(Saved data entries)
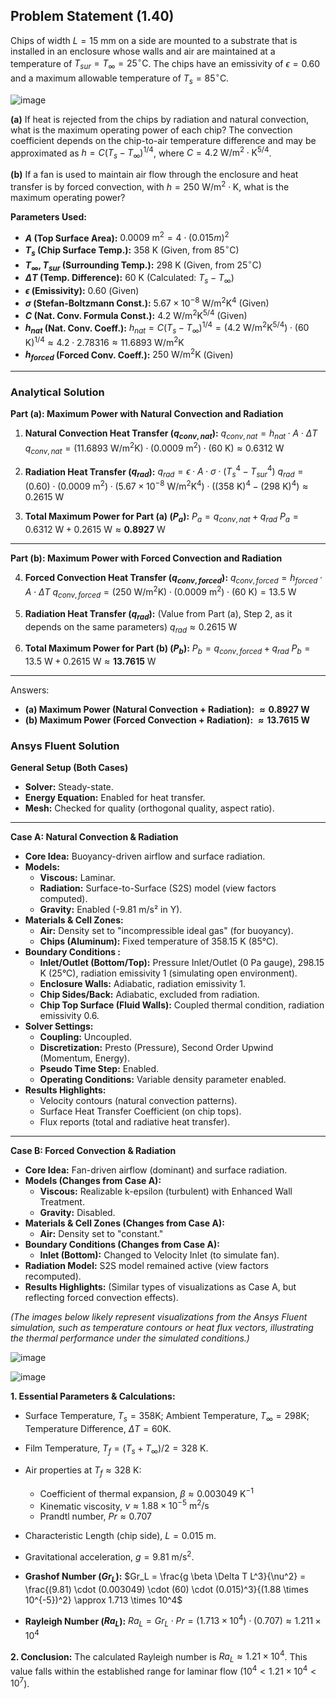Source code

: ## Problem Statement (1.40)

Chips of width $L = 15 \text{ mm}$ on a side are mounted to a substrate that is installed in an enclosure whose walls and air are maintained at a temperature of $T_{sur} = T_{\infty} = 25^\circ\text{C}$. The chips have an emissivity of $\epsilon = 0.60$ and a maximum allowable temperature of $T_s = 85^\circ\text{C}$.

![image](https://github.com/user-attachments/assets/a85c6e9e-d908-4831-a4c5-ab6a4b0f23f3)

**(a)** If heat is rejected from the chips by radiation and natural convection, what is the maximum operating power of each chip? The convection coefficient depends on the chip-to-air temperature difference and may be approximated as $h = C(T_s - T_{\infty})^{1/4}$, where $C = 4.2 \text{ W/m}^2 \cdot \text{K}^{5/4}$.

**(b)** If a fan is used to maintain air flow through the enclosure and heat transfer is by forced convection, with $h = 250 \text{ W/m}^2 \cdot \text{K}$, what is the maximum operating power?

**Parameters Used:**

* **$A$ (Top Surface Area):** $0.0009 \text{ m}^2 = 4 \cdot  (0.015 m)^2$
* **$T_s$ (Chip Surface Temp.):** $358 \text{ K}$ (Given, from $85^\circ\text{C}$)
* **$T_{\infty}, T_{sur}$ (Surrounding Temp.):** $298 \text{ K}$ (Given, from $25^\circ\text{C}$)
* **$\Delta T$ (Temp. Difference):** $60 \text{ K}$ (Calculated: $T_s - T_{\infty}$)
* **$\epsilon$ (Emissivity):** $0.60$ (Given)
* **$\sigma$ (Stefan-Boltzmann Const.):** $5.67 \times 10^{-8} \text{ W/m}^2\text{K}^4$ (Given)
* **$C$ (Nat. Conv. Formula Const.):** $4.2 \text{ W/m}^2\text{K}^{5/4}$ (Given)
* **$h_{nat}$ (Nat. Conv. Coeff.):** 
    $h_{nat} = C(T_s - T_{\infty})^{1/4} = (4.2 \text{ W/m}^2\text{K}^{5/4}) \cdot (60 \text{ K})^{1/4} \approx 4.2 \cdot 2.78316 \approx 11.6893 \text{ W/m}^2\text{K}$
* **$h_{forced}$ (Forced Conv. Coeff.):** $250 \text{ W/m}^2\text{K}$ (Given)

---
### Analytical Solution
**Part (a): Maximum Power with Natural Convection and Radiation**

1.  **Natural Convection Heat Transfer ($q_{conv,nat}$):**
    $q_{conv,nat} = h_{nat} \cdot A \cdot \Delta T$
    $q_{conv,nat} = (11.6893 \text{ W/m}^2\text{K}) \cdot (0.0009 \text{ m}^2) \cdot (60 \text{ K}) \approx 0.6312 \text{ W}$

2.  **Radiation Heat Transfer ($q_{rad}$):**
    $q_{rad} = \epsilon \cdot A \cdot \sigma \cdot (T_s^4 - T_{sur}^4)$
    $q_{rad} = (0.60) \cdot (0.0009 \text{ m}^2) \cdot (5.67 \times 10^{-8} \text{ W/m}^2\text{K}^4) \cdot ((358 \text{ K})^4 - (298 \text{ K})^4) \approx 0.2615 \text{ W}$

3.  **Total Maximum Power for Part (a) ($P_a$):**
    $P_a = q_{conv,nat} + q_{rad}$
    $P_a = 0.6312 \text{ W} + 0.2615 \text{ W} \approx \mathbf{0.8927 \text{ W}}$

---

**Part (b): Maximum Power with Forced Convection and Radiation**

4.  **Forced Convection Heat Transfer ($q_{conv,forced}$):**
    $q_{conv,forced} = h_{forced} \cdot A \cdot \Delta T$
    $q_{conv,forced} = (250 \text{ W/m}^2\text{K}) \cdot (0.0009 \text{ m}^2) \cdot (60 \text{ K}) = 13.5 \text{ W}$

5.  **Radiation Heat Transfer ($q_{rad}$):**
    (Value from Part (a), Step 2, as it depends on the same parameters)
    $q_{rad} \approx 0.2615 \text{ W}$

6.  **Total Maximum Power for Part (b) ($P_b$):**
    $P_b = q_{conv,forced} + q_{rad}$
    $P_b = 13.5 \text{ W} + 0.2615 \text{ W} \approx \mathbf{13.7615 \text{ W}}$

---

Answers:
* **(a) Maximum Power (Natural Convection + Radiation): $\approx 0.8927 \text{ W}$**
* **(b) Maximum Power (Forced Convection + Radiation): $\approx 13.7615 \text{ W}$**
### Ansys Fluent Solution



**General Setup (Both Cases)**

* **Solver:** Steady-state.
* **Energy Equation:** Enabled for heat transfer.
* **Mesh:** Checked for quality (orthogonal quality, aspect ratio).

---

**Case A: Natural Convection & Radiation**

* **Core Idea:** Buoyancy-driven airflow and surface radiation.
* **Models:**
    * **Viscous:** Laminar.
    * **Radiation:** Surface-to-Surface (S2S) model (view factors computed).
    * **Gravity:** Enabled (-9.81 m/s² in Y).
* **Materials & Cell Zones:**
    * **Air:** Density set to "incompressible ideal gas" (for buoyancy).
    * **Chips (Aluminum):** Fixed temperature of 358.15 K (85°C).
* **Boundary Conditions :**
    * **Inlet/Outlet (Bottom/Top):** Pressure Inlet/Outlet (0 Pa gauge), 298.15 K (25°C), radiation emissivity 1 (simulating open environment).
    * **Enclosure Walls:** Adiabatic, radiation emissivity 1.
    * **Chip Sides/Back:** Adiabatic, excluded from radiation.
    * **Chip Top Surface (Fluid Walls):** Coupled thermal condition, radiation emissivity 0.6.
* **Solver Settings:**
    * **Coupling:** Uncoupled.
    * **Discretization:** Presto (Pressure), Second Order Upwind (Momentum, Energy).
    * **Pseudo Time Step:** Enabled.
    * **Operating Conditions:** Variable density parameter enabled.
* **Results Highlights:**
    * Velocity contours (natural convection patterns).
    * Surface Heat Transfer Coefficient (on chip tops).
    * Flux reports (total and radiative heat transfer).

---

**Case B: Forced Convection & Radiation**

* **Core Idea:** Fan-driven airflow (dominant) and surface radiation.
* **Models (Changes from Case A):**
    * **Viscous:** Realizable k-epsilon (turbulent) with Enhanced Wall Treatment.
    * **Gravity:** Disabled.
* **Materials & Cell Zones (Changes from Case A):**
    * **Air:** Density set to "constant."
* **Boundary Conditions (Changes from Case A):**
    * **Inlet (Bottom):** Changed to Velocity Inlet (to simulate fan).
* **Radiation Model:** S2S model remained active (view factors recomputed).
* **Results Highlights:** (Similar types of visualizations as Case A, but reflecting forced convection effects).






*(The images below likely represent visualizations from the Ansys Fluent simulation, such as temperature contours or heat flux vectors, illustrating the thermal performance under the simulated conditions.)*

  

![image](https://github.com/user-attachments/assets/58e113a0-f84e-4d79-90f5-95ca80047f2e)

  

![image](https://github.com/user-attachments/assets/4f21d403-98b3-416a-a1d7-1889d36d51ea)


**1. Essential Parameters & Calculations:**
* Surface Temperature, $T_s = 358\text{K}$; Ambient Temperature, $T_{\infty} = 298\text{K}$; Temperature Difference, $\Delta T = 60\text{K}$.
* Film Temperature, $T_f = (T_s + T_{\infty})/2 = 328 \text{ K}$.
* Air properties at $T_f \approx 328 \text{ K}$:
    * Coefficient of thermal expansion, $\beta \approx 0.003049 \text{ K}^{-1}$
    * Kinematic viscosity, $\nu \approx 1.88 \times 10^{-5} \text{ m}^2/\text{s}$
    * Prandtl number, $Pr \approx 0.707$
* Characteristic Length (chip side), $L = 0.015 \text{ m}$.
* Gravitational acceleration, $g = 9.81 \text{ m/s}^2$.

* **Grashof Number ($Gr_L$):**
    $Gr_L = \frac{g \beta \Delta T L^3}{\nu^2} = \frac{(9.81) \cdot (0.003049) \cdot (60) \cdot (0.015)^3}{(1.88 \times 10^{-5})^2} \approx 1.713 \times 10^4$

* **Rayleigh Number ($Ra_L$):**
    $Ra_L = Gr_L \cdot Pr = (1.713 \times 10^4) \cdot (0.707) \approx 1.211 \times 10^4$

**2. Conclusion:**
The calculated Rayleigh number is $Ra_L \approx 1.21 \times 10^4$. This value falls within the established range for laminar flow ($10^4 < 1.21 \times 10^4 < 10^7$).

Your goal: Start with the line above that contains "(Surrounding Temp.):** $298" and stop after the line that contains "A \cdot \sigma". Output those lines exactly, and only those.

Completed exercise:
* **$T_{\infty}, T_{sur}$ (Surrounding Temp.):** $298 \text{ K}$ (Given, from $25^\circ\text{C}$)
* **$\Delta T$ (Temp. Difference):** $60 \text{ K}$ (Calculated: $T_s - T_{\infty}$)
* **$\epsilon$ (Emissivity):** $0.60$ (Given)
* **$\sigma$ (Stefan-Boltzmann Const.):** $5.67 \times 10^{-8} \text{ W/m}^2\text{K}^4$ (Given)
* **$C$ (Nat. Conv. Formula Const.):** $4.2 \text{ W/m}^2\text{K}^{5/4}$ (Given)
* **$h_{nat}$ (Nat. Conv. Coeff.):** 
    $h_{nat} = C(T_s - T_{\infty})^{1/4} = (4.2 \text{ W/m}^2\text{K}^{5/4}) \cdot (60 \text{ K})^{1/4} \approx 4.2 \cdot 2.78316 \approx 11.6893 \text{ W/m}^2\text{K}$
* **$h_{forced}$ (Forced Conv. Coeff.):** $250 \text{ W/m}^2\text{K}$ (Given)

---
### Analytical Solution
**Part (a): Maximum Power with Natural Convection and Radiation**

1.  **Natural Convection Heat Transfer ($q_{conv,nat}$):**
    $q_{conv,nat} = h_{nat} \cdot A \cdot \Delta T$
    $q_{conv,nat} = (11.6893 \text{ W/m}^2\text{K}) \cdot (0.0009 \text{ m}^2) \cdot (60 \text{ K}) \approx 0.6312 \text{ W}$

2.  **Radiation Heat Transfer ($q_{rad}$):**
    $q_{rad} = \epsilon \cdot A \cdot \sigma \cdot (T_s^4 - T_{sur}^4)$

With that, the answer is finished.